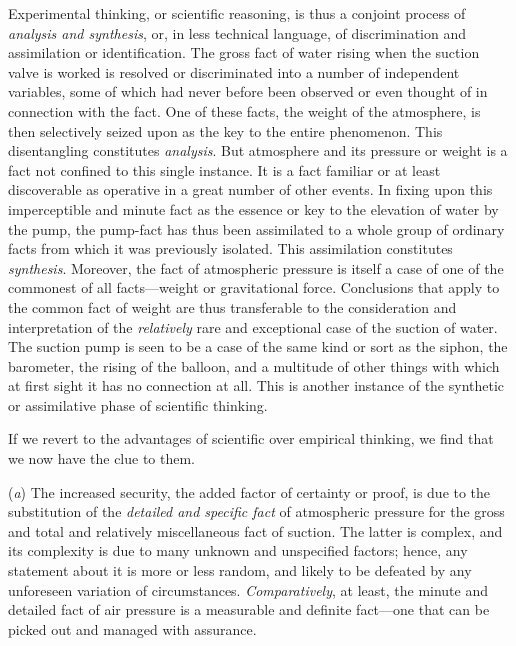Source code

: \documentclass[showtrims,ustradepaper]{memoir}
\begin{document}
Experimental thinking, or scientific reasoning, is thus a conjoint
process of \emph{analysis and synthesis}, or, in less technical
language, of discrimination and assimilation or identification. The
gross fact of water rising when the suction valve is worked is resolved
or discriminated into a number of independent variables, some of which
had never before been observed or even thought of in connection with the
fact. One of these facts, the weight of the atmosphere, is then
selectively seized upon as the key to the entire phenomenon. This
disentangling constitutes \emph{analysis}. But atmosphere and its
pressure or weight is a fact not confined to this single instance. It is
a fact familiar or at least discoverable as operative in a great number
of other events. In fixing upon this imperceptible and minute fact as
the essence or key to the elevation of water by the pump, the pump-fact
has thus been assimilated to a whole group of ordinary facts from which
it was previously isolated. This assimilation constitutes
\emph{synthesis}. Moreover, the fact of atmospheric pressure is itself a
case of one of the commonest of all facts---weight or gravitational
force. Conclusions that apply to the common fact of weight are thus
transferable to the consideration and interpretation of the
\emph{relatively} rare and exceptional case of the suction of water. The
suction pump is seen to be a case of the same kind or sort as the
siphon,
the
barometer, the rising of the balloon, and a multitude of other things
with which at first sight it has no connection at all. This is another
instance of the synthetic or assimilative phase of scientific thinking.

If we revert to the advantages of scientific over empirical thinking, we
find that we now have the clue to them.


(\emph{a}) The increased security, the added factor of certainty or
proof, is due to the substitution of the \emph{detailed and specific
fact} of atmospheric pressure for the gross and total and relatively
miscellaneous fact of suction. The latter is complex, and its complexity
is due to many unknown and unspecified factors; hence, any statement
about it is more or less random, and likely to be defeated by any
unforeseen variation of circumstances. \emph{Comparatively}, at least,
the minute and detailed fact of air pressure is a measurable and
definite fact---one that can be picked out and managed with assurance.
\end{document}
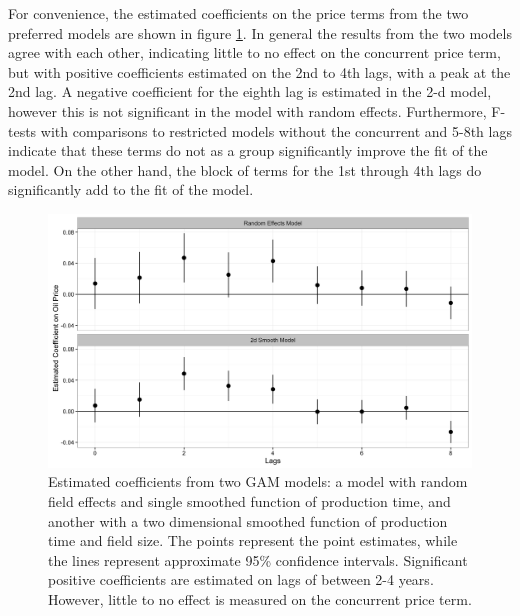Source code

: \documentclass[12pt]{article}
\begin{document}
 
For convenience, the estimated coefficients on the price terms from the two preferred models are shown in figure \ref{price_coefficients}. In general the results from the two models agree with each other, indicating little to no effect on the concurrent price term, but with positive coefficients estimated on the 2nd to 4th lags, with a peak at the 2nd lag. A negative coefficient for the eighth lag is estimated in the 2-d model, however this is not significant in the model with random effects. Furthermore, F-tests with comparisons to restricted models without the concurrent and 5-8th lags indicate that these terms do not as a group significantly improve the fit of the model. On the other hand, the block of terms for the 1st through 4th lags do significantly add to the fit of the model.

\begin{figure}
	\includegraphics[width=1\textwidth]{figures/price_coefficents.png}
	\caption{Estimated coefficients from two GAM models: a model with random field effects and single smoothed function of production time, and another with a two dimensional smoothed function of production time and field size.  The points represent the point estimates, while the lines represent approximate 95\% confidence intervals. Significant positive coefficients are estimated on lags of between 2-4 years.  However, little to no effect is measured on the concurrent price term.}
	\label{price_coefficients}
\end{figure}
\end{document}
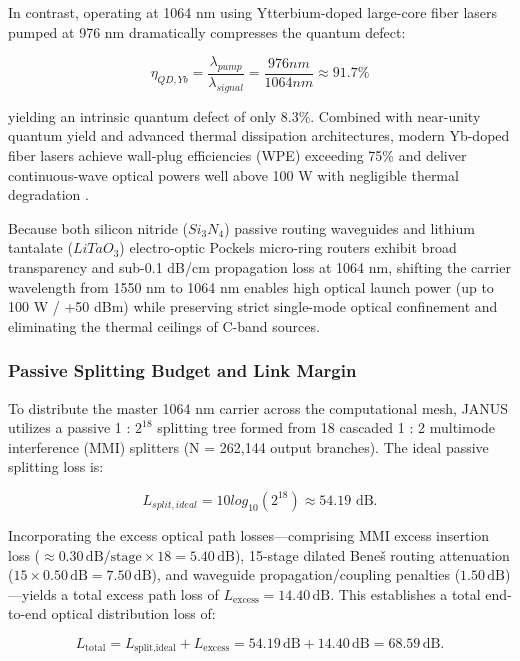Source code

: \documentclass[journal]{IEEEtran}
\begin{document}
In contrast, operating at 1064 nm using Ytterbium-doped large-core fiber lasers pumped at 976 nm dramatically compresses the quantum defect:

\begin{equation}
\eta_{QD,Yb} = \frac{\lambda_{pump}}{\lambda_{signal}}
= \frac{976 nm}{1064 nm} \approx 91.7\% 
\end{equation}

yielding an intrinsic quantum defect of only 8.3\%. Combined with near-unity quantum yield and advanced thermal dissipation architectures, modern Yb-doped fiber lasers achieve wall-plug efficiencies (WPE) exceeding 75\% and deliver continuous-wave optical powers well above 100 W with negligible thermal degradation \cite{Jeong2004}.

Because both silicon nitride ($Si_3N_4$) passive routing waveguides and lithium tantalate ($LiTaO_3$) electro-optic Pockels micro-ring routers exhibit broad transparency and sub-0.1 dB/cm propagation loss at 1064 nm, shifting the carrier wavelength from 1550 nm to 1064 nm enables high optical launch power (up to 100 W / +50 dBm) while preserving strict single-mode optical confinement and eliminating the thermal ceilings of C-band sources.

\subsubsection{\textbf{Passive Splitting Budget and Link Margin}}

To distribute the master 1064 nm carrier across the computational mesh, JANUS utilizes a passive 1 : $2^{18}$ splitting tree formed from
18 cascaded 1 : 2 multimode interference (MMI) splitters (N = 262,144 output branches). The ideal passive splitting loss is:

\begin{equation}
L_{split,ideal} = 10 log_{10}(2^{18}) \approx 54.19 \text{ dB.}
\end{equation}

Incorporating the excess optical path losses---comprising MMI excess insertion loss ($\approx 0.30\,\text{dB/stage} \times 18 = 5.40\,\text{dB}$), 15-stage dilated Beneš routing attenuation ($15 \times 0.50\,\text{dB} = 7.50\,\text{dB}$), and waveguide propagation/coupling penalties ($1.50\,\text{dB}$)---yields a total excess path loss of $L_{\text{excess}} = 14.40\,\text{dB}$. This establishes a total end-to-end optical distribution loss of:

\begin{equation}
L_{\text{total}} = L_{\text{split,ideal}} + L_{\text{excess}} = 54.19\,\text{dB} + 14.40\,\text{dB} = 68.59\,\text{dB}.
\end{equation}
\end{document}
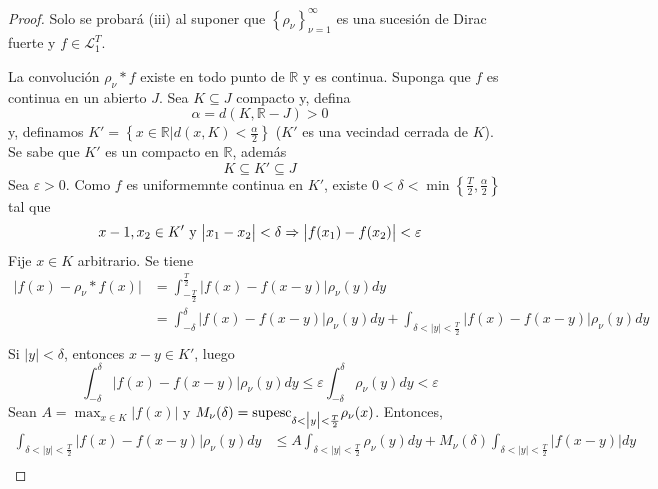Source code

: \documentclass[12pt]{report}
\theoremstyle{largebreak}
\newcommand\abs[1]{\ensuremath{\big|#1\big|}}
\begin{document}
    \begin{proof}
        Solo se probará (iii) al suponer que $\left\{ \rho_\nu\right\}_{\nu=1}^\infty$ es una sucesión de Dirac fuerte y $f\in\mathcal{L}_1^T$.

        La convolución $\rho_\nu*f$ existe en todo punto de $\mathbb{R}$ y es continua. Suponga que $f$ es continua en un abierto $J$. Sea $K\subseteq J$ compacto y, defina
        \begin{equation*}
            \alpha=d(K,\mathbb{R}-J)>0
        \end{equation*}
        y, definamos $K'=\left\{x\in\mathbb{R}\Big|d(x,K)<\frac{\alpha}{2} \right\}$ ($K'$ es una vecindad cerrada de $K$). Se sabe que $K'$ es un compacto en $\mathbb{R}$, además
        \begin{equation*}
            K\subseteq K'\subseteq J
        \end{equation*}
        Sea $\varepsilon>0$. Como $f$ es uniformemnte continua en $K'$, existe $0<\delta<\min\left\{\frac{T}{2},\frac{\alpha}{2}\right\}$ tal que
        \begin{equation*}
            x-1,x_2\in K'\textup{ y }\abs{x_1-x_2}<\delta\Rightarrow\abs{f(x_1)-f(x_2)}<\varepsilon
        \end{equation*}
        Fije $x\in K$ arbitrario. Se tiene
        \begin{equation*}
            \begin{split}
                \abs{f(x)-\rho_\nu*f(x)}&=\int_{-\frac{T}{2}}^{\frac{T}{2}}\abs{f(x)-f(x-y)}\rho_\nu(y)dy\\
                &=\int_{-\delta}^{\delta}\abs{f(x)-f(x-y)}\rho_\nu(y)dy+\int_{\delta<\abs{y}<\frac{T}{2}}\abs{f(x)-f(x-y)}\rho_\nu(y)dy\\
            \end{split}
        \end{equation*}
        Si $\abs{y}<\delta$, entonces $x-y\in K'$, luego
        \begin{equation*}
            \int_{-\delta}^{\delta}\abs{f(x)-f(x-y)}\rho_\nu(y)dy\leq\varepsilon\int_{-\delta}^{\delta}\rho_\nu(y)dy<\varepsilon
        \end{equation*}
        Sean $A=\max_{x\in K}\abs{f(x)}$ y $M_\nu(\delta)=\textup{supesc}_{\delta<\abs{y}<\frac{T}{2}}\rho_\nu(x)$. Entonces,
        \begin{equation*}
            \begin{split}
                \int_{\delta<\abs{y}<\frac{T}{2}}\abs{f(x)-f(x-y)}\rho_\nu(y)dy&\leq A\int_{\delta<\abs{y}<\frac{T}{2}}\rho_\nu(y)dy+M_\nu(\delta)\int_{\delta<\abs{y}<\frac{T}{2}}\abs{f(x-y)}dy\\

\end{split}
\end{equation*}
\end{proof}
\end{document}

------------------------------------

### ASSIGNMENT
In the answer, include exactly the lines from the top of the entries through the line containing "the essence or", and nothing else, not even the pictures.

### EXERCISE RESULT
Source code

: \documentclass[showtrims,ustradepaper]{memoir}
\begin{document}
Experimental thinking, or scientific reasoning, is thus a conjoint
process of \emph{analysis and synthesis}, or, in less technical
language, of discrimination and assimilation or identification. The
gross fact of water rising when the suction valve is worked is resolved
or discriminated into a number of independent variables, some of which
had never before been observed or even thought of in connection with the
fact. One of these facts, the weight of the atmosphere, is then
selectively seized upon as the key to the entire phenomenon. This
disentangling constitutes \emph{analysis}. But atmosphere and its
pressure or weight is a fact not confined to this single instance. It is
a fact familiar or at least discoverable as operative in a great number
of other events. In fixing upon this imperceptible and minute fact as
the essence or key to the elevation of water by the pump, the pump-fact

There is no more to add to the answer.